[WHAT YOU SHOULD DO]
Every line below should be repeated exactly as written.

(SOURCE MATERIAL)

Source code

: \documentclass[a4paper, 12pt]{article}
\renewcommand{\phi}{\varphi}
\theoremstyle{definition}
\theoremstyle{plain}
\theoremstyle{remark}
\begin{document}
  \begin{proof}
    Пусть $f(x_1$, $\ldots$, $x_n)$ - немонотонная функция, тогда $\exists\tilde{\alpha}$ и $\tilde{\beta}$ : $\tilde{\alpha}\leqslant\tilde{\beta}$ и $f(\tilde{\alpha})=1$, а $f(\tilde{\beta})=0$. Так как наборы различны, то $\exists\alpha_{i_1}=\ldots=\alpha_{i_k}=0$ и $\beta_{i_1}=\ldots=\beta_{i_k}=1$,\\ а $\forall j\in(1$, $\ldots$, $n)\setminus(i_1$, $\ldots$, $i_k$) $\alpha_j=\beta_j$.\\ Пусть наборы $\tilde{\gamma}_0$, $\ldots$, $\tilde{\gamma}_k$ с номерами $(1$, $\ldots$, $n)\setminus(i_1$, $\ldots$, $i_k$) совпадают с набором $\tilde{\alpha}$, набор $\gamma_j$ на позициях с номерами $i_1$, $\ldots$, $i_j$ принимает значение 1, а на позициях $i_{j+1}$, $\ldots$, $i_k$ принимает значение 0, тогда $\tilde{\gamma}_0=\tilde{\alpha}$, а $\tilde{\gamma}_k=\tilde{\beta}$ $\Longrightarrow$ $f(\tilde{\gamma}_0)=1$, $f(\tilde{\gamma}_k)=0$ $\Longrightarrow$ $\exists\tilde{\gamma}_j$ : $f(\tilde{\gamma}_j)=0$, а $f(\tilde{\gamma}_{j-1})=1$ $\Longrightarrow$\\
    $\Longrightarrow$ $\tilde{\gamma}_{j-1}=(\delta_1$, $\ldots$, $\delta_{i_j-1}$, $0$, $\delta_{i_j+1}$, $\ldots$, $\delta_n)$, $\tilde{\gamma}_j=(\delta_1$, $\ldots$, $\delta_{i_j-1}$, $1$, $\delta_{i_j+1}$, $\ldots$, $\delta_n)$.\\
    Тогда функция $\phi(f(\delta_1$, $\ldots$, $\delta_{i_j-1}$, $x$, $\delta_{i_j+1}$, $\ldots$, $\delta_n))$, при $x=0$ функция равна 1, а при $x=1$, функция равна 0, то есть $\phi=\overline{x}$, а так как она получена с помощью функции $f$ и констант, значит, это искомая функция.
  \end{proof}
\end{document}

(End SOURCE MATERIAL)

[YOUR SOLUTION]
Source code

: \documentclass[a4paper, 12pt]{article}
\renewcommand{\phi}{\varphi}
\theoremstyle{definition}
\theoremstyle{plain}
\theoremstyle{remark}
\begin{document}
  \begin{proof}
    Пусть $f(x_1$, $\ldots$, $x_n)$ - немонотонная функция, тогда $\exists\tilde{\alpha}$ и $\tilde{\beta}$ : $\tilde{\alpha}\leqslant\tilde{\beta}$ и $f(\tilde{\alpha})=1$, а $f(\tilde{\beta})=0$. Так как наборы различны, то $\exists\alpha_{i_1}=\ldots=\alpha_{i_k}=0$ и $\beta_{i_1}=\ldots=\beta_{i_k}=1$,\\ а $\forall j\in(1$, $\ldots$, $n)\setminus(i_1$, $\ldots$, $i_k$) $\alpha_j=\beta_j$.\\ Пусть наборы $\tilde{\gamma}_0$, $\ldots$, $\tilde{\gamma}_k$ с номерами $(1$, $\ldots$, $n)\setminus(i_1$, $\ldots$, $i_k$) совпадают с набором $\tilde{\alpha}$, набор $\gamma_j$ на позициях с номерами $i_1$, $\ldots$, $i_j$ принимает значение 1, а на позициях $i_{j+1}$, $\ldots$, $i_k$ принимает значение 0, тогда $\tilde{\gamma}_0=\tilde{\alpha}$, а $\tilde{\gamma}_k=\tilde{\beta}$ $\Longrightarrow$ $f(\tilde{\gamma}_0)=1$, $f(\tilde{\gamma}_k)=0$ $\Longrightarrow$ $\exists\tilde{\gamma}_j$ : $f(\tilde{\gamma}_j)=0$, а $f(\tilde{\gamma}_{j-1})=1$ $\Longrightarrow$\\
    $\Longrightarrow$ $\tilde{\gamma}_{j-1}=(\delta_1$, $\ldots$, $\delta_{i_j-1}$, $0$, $\delta_{i_j+1}$, $\ldots$, $\delta_n)$, $\tilde{\gamma}_j=(\delta_1$, $\ldots$, $\delta_{i_j-1}$, $1$, $\delta_{i_j+1}$, $\ldots$, $\delta_n)$.\\
    Тогда функция $\phi(f(\delta_1$, $\ldots$, $\delta_{i_j-1}$, $x$, $\delta_{i_j+1}$, $\ldots$, $\delta_n))$, при $x=0$ функция равна 1, а при $x=1$, функция равна 0, то есть $\phi=\overline{x}$, а так как она получена с помощью функции $f$ и констант, значит, это искомая функция.
  \end{proof}
\end{document}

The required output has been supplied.